As the discussion began, Senator Earl and Senator Holland asked related questions wondering if there was any funding that went with the award. President Tublitz responded that awards that have an accompanying stipend are funded through specifically donated endowment funds, so currently, there is no stipend for the award. However, the foundation has been contacted for a possible funding source, but has yet to respond. Senator Linda Fuller, sociology, expressed concern about establishing a service award that has no stipend when there are teaching awards that have stipends ? it sets up a two-tiered system that the university is trying to overcome. She agreed with the suggestion to look for a private donation from the foundation to possibly fund this award.

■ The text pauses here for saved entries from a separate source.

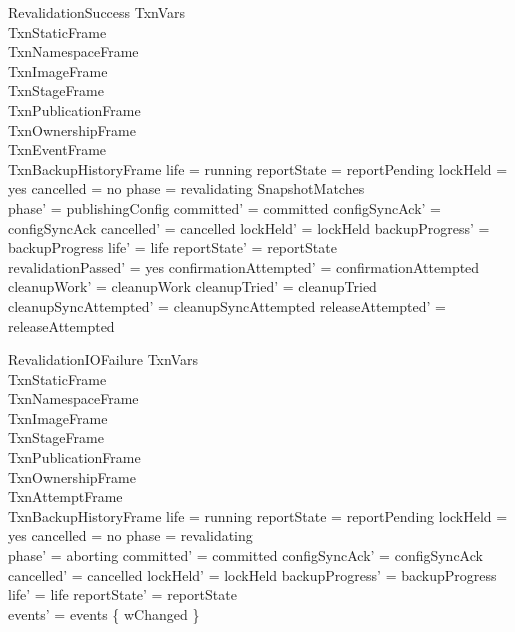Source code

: \documentclass{article}
\begin{document}
\begin{schema}{RevalidationSuccess}
	\Delta TxnVars \\
	TxnStaticFrame \\
	TxnNamespaceFrame \\
	TxnImageFrame \\
	TxnStageFrame \\
	TxnPublicationFrame \\
	TxnOwnershipFrame \\
	TxnEventFrame \\
	TxnBackupHistoryFrame
	\where
	life = running \land reportState = reportPending \land lockHeld = yes \land
	cancelled = no \land phase = revalidating \land SnapshotMatches \\
	phase' = publishingConfig \land committed' = committed \land
	configSyncAck' = configSyncAck \land cancelled' = cancelled \land
	lockHeld' = lockHeld \land backupProgress' = backupProgress \land
	life' = life \land reportState' = reportState \\
	revalidationPassed' = yes \land confirmationAttempted' = confirmationAttempted \land
	cleanupWork' = cleanupWork \land cleanupTried' = cleanupTried \land
	cleanupSyncAttempted' = cleanupSyncAttempted \land
	releaseAttempted' = releaseAttempted
\end{schema}

\begin{schema}{RevalidationIOFailure}
	\Delta TxnVars \\
	TxnStaticFrame \\
	TxnNamespaceFrame \\
	TxnImageFrame \\
	TxnStageFrame \\
	TxnPublicationFrame \\
	TxnOwnershipFrame \\
	TxnAttemptFrame \\
	TxnBackupHistoryFrame
	\where
	life = running \land reportState = reportPending \land lockHeld = yes \land
	cancelled = no \land phase = revalidating \\
	phase' = aborting \land committed' = committed \land
	configSyncAck' = configSyncAck \land cancelled' = cancelled \land
	lockHeld' = lockHeld \land backupProgress' = backupProgress \land
	life' = life \land reportState' = reportState \\
	events' = events \cup \{ wChanged \}
\end{schema}
\end{document}
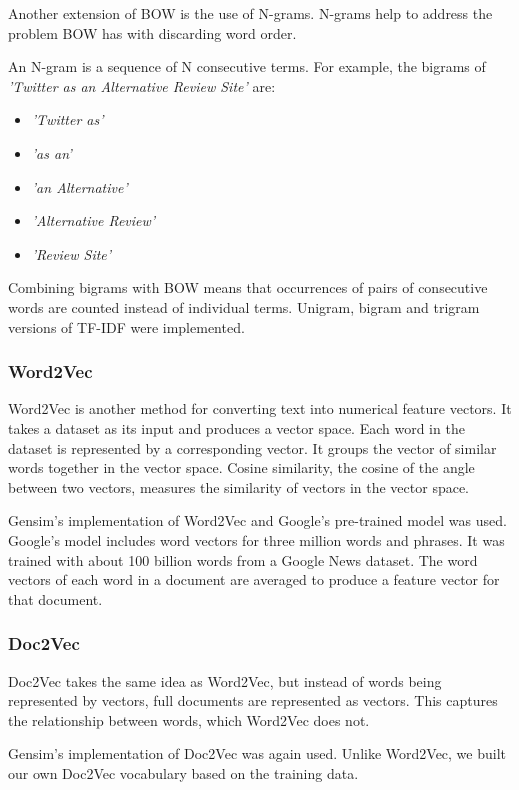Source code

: Another extension of BOW is the use of N-grams. N-grams help to address the problem BOW has with discarding word order.

An N-gram is a sequence of N consecutive terms. For example, the bigrams of \emph{'Twitter as an Alternative Review Site'} are:
\begin{itemize}
    \item \emph{'Twitter as'}
    \item \emph{'as an'}
    \item \emph{'an Alternative'}
    \item \emph{'Alternative Review'}
    \item \emph{'Review Site'}
\end{itemize}

Combining bigrams with BOW means that occurrences of pairs of consecutive words are counted instead of individual terms. Unigram, bigram and trigram versions of TF-IDF were implemented.

\subsubsection{Word2Vec}

Word2Vec is another method for converting text into numerical feature vectors. It takes a dataset as its input and produces a vector space. Each word in the dataset is represented by a corresponding vector. It groups the vector of similar words together in the vector space. Cosine similarity, the cosine of the angle between two vectors, measures the similarity of vectors in the vector space. 

Gensim's implementation of Word2Vec \cite{gensim} and Google's pre-trained model was used. Google's model includes word vectors for three million words and phrases. It was trained with about 100 billion words from a Google News dataset. The word vectors of each word in a document are averaged to produce a feature vector for that document.

\subsubsection*{Doc2Vec}

Doc2Vec takes the same idea as Word2Vec, but instead of words being represented by vectors, full documents are represented as vectors. This captures the relationship between words, which Word2Vec does not.

Gensim's implementation of Doc2Vec was again used. Unlike Word2Vec, we built our own Doc2Vec vocabulary based on the training data.

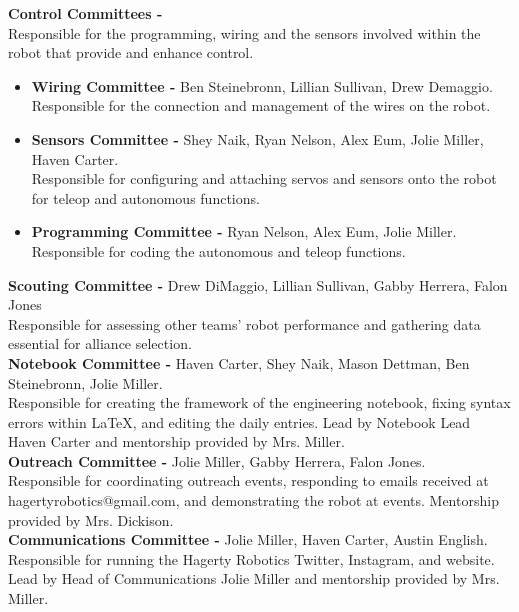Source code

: \documentclass[
letterpaper, %
11pt, %
onecolumn, %
openany, %
]{article}
\begin{document}
\noindent\textbf{\Large Control Committees -} \\ Responsible for the programming, wiring and the sensors involved within the robot that provide and enhance control. 

\begin{itemize}

\item \textbf{Wiring Committee -} Ben Steinebronn, Lillian Sullivan, Drew Demaggio. \\ 
Responsible for the connection and management of the wires on the robot. 

\item \textbf{Sensors Committee -} Shey Naik, Ryan Nelson, Alex Eum, Jolie Miller, Haven Carter. \\
Responsible for configuring and attaching servos and sensors onto the robot for teleop and autonomous functions. 

\item \textbf{Programming Committee -} Ryan Nelson, Alex Eum, Jolie Miller. \\ Responsible for coding the autonomous and teleop functions. 

\end{itemize} 

\noindent\textbf{\Large Scouting Committee -} Drew DiMaggio, Lillian Sullivan, Gabby Herrera, Falon Jones \\
Responsible for assessing other teams' robot performance and gathering data essential for alliance selection. \\
\newline\noindent\textbf{\Large Notebook Committee -} Haven Carter, Shey Naik, Mason Dettman, Ben Steinebronn, Jolie Miller.  \\
Responsible for creating the framework of the engineering notebook, fixing syntax errors within \LaTeX, and editing the daily entries. Lead by Notebook Lead Haven Carter and mentorship provided by Mrs. Miller. \\
\newline\noindent\textbf{\Large Outreach Committee -} Jolie Miller, Gabby Herrera, Falon Jones.  \\
Responsible for coordinating outreach events, responding to emails received at hagertyrobotics@gmail.com, and demonstrating the robot at events. Mentorship provided by Mrs. Dickison. \\
\newline\noindent\textbf{\Large Communications Committee -} Jolie Miller, Haven Carter, Austin English.  \\
Responsible for running the Hagerty Robotics Twitter, Instagram, and website. Lead by Head of Communications Jolie Miller and mentorship provided by Mrs. Miller. \\
\end{document}
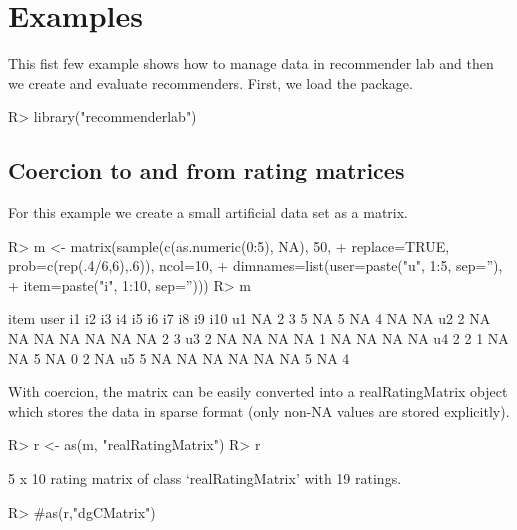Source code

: \documentclass[nojss]{jss}
\begin{document}
\section{Examples}
\label{sec:examples}
This fist few example shows how to manage data in recommender lab and then
we create and evaluate recommenders.
First, we load the package.

\begin{Schunk}
\begin{Sinput}
R> library("recommenderlab")
\end{Sinput}
\end{Schunk}

\subsection{Coercion to and from rating matrices}

For this example we create a small
artificial data set as a matrix.

\begin{Schunk}
\begin{Sinput}
R> m <- matrix(sample(c(as.numeric(0:5), NA), 50,
+     replace=TRUE, prob=c(rep(.4/6,6),.6)), ncol=10,
+     dimnames=list(user=paste("u", 1:5, sep=''),
+ 	item=paste("i", 1:10, sep='')))
R> m
\end{Sinput}
\begin{Soutput}
    item
user i1 i2 i3 i4 i5 i6 i7 i8 i9 i10
  u1 NA  2  3  5 NA  5 NA  4 NA  NA
  u2  2 NA NA NA NA NA NA NA  2   3
  u3  2 NA NA NA NA  1 NA NA NA  NA
  u4  2  2  1 NA NA  5 NA  0  2  NA
  u5  5 NA NA NA NA NA NA  5 NA   4
\end{Soutput}
\end{Schunk}

With coercion, the matrix can be easily converted into
a realRatingMatrix object which stores the data in sparse
format (only non-NA values are stored explicitly).

\begin{Schunk}
\begin{Sinput}
R> r <- as(m, "realRatingMatrix")
R> r
\end{Sinput}
\begin{Soutput}
5 x 10 rating matrix of class ‘realRatingMatrix’ with 19 ratings.
\end{Soutput}
\begin{Sinput}
R> #as(r,"dgCMatrix")
\end{Sinput}
\end{Schunk}
\end{document}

Senator Marie Vitulli, mathematics, stated her preference to have a separate committee put together a slate of candidates for the award rather than have the Senate Executive Committee screen nominations. Senator Dave Soper, physics, noted the lack of senators willing to serve on committees and suggested a combination of the Senate Executive Committee and the Committee on Committees to review nominations. President Tublitz agreed with the difficulties of appointing an additional committee and clarified further that the Senate Executive Committee is appointed by the senate president, includes the senate vice president who also chairs the Committee on Committees, the secretary, other senators, and an IFS representative, ex-officio.

Further discussion ensued regarding the structure for soliciting and reviewing nominations. Several senators voiced concern that the award needs to be viewed as a prestigious one. President Tublitz took all comments under advisement saying that the executive committee will return with an alternative proposal that will address these concerns at the December meeting.

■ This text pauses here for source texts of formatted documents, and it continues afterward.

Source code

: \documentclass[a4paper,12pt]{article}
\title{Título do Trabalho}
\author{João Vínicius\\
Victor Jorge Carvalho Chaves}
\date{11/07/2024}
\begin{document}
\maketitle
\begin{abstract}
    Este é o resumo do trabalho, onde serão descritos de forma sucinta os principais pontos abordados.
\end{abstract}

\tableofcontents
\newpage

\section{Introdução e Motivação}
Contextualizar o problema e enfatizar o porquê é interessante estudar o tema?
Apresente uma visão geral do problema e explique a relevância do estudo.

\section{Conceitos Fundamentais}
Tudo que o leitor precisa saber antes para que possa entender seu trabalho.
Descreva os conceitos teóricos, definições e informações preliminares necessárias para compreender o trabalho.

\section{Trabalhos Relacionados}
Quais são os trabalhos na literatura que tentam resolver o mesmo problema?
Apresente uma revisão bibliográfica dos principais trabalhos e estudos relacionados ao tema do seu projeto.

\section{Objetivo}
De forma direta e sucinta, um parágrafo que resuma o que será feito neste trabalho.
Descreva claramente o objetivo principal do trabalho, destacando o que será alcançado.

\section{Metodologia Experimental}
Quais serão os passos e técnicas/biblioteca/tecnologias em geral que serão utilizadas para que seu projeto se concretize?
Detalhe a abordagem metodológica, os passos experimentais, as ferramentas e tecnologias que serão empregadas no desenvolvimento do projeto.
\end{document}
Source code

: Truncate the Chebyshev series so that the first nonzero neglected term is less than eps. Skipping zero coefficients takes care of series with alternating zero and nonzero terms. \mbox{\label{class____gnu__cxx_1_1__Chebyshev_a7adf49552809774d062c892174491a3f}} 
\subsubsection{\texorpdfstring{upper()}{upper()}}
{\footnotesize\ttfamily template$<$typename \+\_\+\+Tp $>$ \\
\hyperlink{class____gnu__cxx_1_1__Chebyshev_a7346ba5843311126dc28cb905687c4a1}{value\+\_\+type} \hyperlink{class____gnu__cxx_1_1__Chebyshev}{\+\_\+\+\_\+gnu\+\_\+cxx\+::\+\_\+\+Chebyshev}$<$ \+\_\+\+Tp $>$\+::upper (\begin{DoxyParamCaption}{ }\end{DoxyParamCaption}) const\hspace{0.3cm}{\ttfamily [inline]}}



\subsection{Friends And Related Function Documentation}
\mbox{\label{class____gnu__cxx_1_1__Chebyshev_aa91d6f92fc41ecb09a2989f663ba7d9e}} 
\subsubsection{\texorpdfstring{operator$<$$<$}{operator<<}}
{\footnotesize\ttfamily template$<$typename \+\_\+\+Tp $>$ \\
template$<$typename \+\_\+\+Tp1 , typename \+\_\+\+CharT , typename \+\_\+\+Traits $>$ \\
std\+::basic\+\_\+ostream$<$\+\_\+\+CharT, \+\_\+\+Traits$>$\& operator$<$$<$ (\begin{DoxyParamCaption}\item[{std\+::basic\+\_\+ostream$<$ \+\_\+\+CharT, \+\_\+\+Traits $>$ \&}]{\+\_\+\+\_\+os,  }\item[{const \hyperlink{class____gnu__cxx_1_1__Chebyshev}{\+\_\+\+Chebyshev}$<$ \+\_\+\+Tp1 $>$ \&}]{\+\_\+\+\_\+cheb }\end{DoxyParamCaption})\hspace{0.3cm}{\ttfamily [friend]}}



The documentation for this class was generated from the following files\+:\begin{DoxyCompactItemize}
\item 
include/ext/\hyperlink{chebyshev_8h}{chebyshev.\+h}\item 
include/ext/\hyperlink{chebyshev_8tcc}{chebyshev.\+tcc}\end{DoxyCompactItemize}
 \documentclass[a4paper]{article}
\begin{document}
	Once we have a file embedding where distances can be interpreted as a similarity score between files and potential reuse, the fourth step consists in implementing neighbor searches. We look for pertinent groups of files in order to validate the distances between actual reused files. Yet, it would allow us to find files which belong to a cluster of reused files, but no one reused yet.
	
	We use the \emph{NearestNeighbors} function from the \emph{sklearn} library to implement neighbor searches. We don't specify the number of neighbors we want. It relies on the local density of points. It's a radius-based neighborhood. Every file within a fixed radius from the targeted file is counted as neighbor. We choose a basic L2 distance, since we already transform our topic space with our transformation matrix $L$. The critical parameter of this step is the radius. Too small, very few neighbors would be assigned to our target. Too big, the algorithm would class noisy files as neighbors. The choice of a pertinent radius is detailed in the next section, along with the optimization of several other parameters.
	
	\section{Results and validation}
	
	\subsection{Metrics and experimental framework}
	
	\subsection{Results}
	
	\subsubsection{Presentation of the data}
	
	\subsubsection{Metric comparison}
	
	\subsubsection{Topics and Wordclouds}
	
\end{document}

As the last of the announcements, President Tublitz welcomed and introduced the five new student senators for the academic year: Suzie Shauger, Peter Watts, Eric Bailey, Dominique Beaumonte, and Rebecca Cambreleng.

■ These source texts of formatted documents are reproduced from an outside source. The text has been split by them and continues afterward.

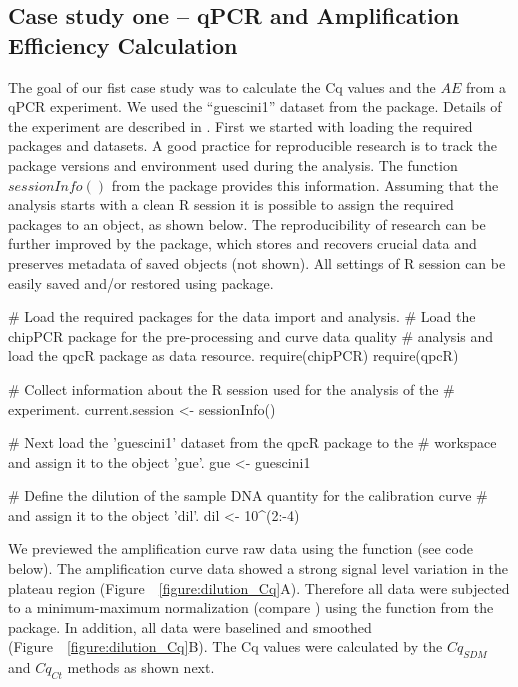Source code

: \subsection{Case study one -- qPCR and Amplification Efficiency Calculation}

The goal of our fist case study was to calculate the Cq values and the $AE$ from 
a qPCR experiment. We used the ``guescini1'' dataset from the  
package. Details of the experiment are described in \citet{guescini_2008}. First 
we started with loading the required packages and datasets. A good practice for 
reproducible research is to track the package versions and environment used 
during the analysis. The function $sessionInfo()$ from the  
package provides this information. Assuming that the analysis starts with a 
clean R session it is possible to assign the required packages to an object, as 
shown below. The reproducibility of research can be further improved by the 
 package, which stores and recovers crucial data and 
preserves metadata of saved objects (not shown). All settings of R session can 
be easily saved and/or restored using  package.

\begin{example}
# Load the required packages for the data import and analysis.
# Load the chipPCR package for the pre-processing and curve data quality
# analysis and load the qpcR package as data resource.
require(chipPCR)
require(qpcR)

# Collect information about the R session used for the analysis of the
# experiment.
current.session <- sessionInfo()

# Next load the 'guescini1' dataset from the qpcR package to the
# workspace and assign it to the object 'gue'.
gue <- guescini1

# Define the dilution of the sample DNA quantity for the calibration curve 
# and assign it to the object 'dil'.
dil <- 10^(2:-4)
\end{example}

We previewed the amplification curve raw data using the  
function (see code below). The amplification curve data showed a strong signal 
level variation in the plateau region (Figure~~\ref{figure:dilution_Cq}A). 
Therefore all data were subjected to a minimum-maximum normalization (compare 
\citet{roediger_RJ_2013}) using the  function from the 
 package. In addition, all data were baselined and smoothed 
(Figure~~\ref{figure:dilution_Cq}B). The Cq values were calculated by the 
$Cq_{SDM}$ and $Cq_{Ct}$ methods as shown next.

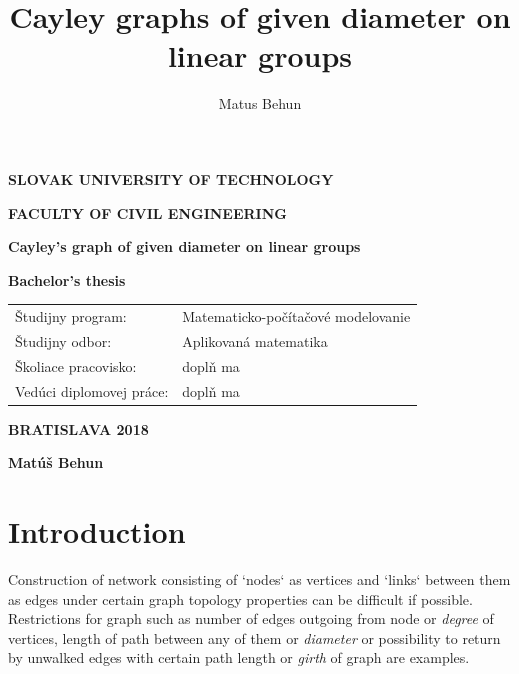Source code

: \documentclass[a4paper,11pt,twoside]{report}%
\author{Matus Behun}
\title{Cayley graphs of given diameter on linear groups}
\begin{document}
\setlength{\belowdisplayskip}{7pt} \setlength{\belowdisplayshortskip}{5pt}
\setlength{\abovedisplayskip}{7pt} \setlength{\abovedisplayshortskip}{5pt}

\thispagestyle{empty}
{
	\topmargin=0pt
	\centerline {\large \bf{SLOVAK UNIVERSITY OF TECHNOLOGY}}
	\vskip 0.2cm
	\centerline{\large \bf{FACULTY OF CIVIL ENGINEERING}}
	\vskip 5cm
	\centerline{\Large \bf{Cayley's graph of given diameter on linear groups}}
	\vskip 0.2cm
	\vskip 0.5cm
	\centerline{\large \bf{Bachelor's thesis}}
	\vskip 5cm          %
	\normalsize
		\begin{tabular}[l]{p{}p{}}
		Študijny program: & Matematicko-počítačové modelovanie\\
		Študijny odbor: & Aplikovaná matematika\\
		Školiace pracovisko: & doplň ma\\
		Vedúci diplomovej práce: & doplň ma \\
		\end{tabular}
	\vskip 3cm
	\centerline{\large \bf{BRATISLAVA 2018}}
	\vskip 0.2cm
	\centerline{\large \bf{Matúš Behun}}
}

\pagebreak
\tableofcontents
\newpage


\section{Introduction}

Construction of network consisting of `nodes` as vertices and `links` between them as edges under certain graph topology properties can be difficult if possible. Restrictions for graph such as number of edges outgoing from node or \textit{degree} of vertices, length of path between any of them or \textit{diameter} or possibility to return by unwalked edges with certain path length or \textit{girth} of graph are examples. 
\end{document}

Resolution US01/02-3 to include faculty and students in the chancellor search process. Interinstitutional Faculty Senate Representative Peter Gilkey reported that the IFS is concerned about the search process for the new chancellor and has passed a motion which was, in turn, transmitting it to the OUS campuses for action. The motion was brought to the Faculty Advisory Council (FAC) which improved the wording, approved the resolution, and forwarded it to the Senate Executive Committee, which also approved the resolution. Accordingly, Mr. Gilkey formally moved the resolution as follows:

Resolution US010/02-3  Inclusion of OUS Faculty and Students for Chancellor Search

Whereas the principle of shared governance is no less critical to the successful administration of the Oregon University System than it is to the successful administration of the individual campuses;

Whereas the Oregon State Board of Higher Education has outlined a search process for the next Chancellor that does not include formal faculty and student participation; and

Whereas such participation is imperative to ensure a selection process and a result that enjoys the full support and confidence of the OUS faculties and other constituencies of the next Chancellor;

Therefore, be it resolved by the University of Oregon University Senate that President VanLuvanee and the Directors of the Oregon State Board of Higher Education should create a new process that specifically includes formal participation by representatives of OUS faculty and students in the evaluation of candidates and the selection of the new chancellor.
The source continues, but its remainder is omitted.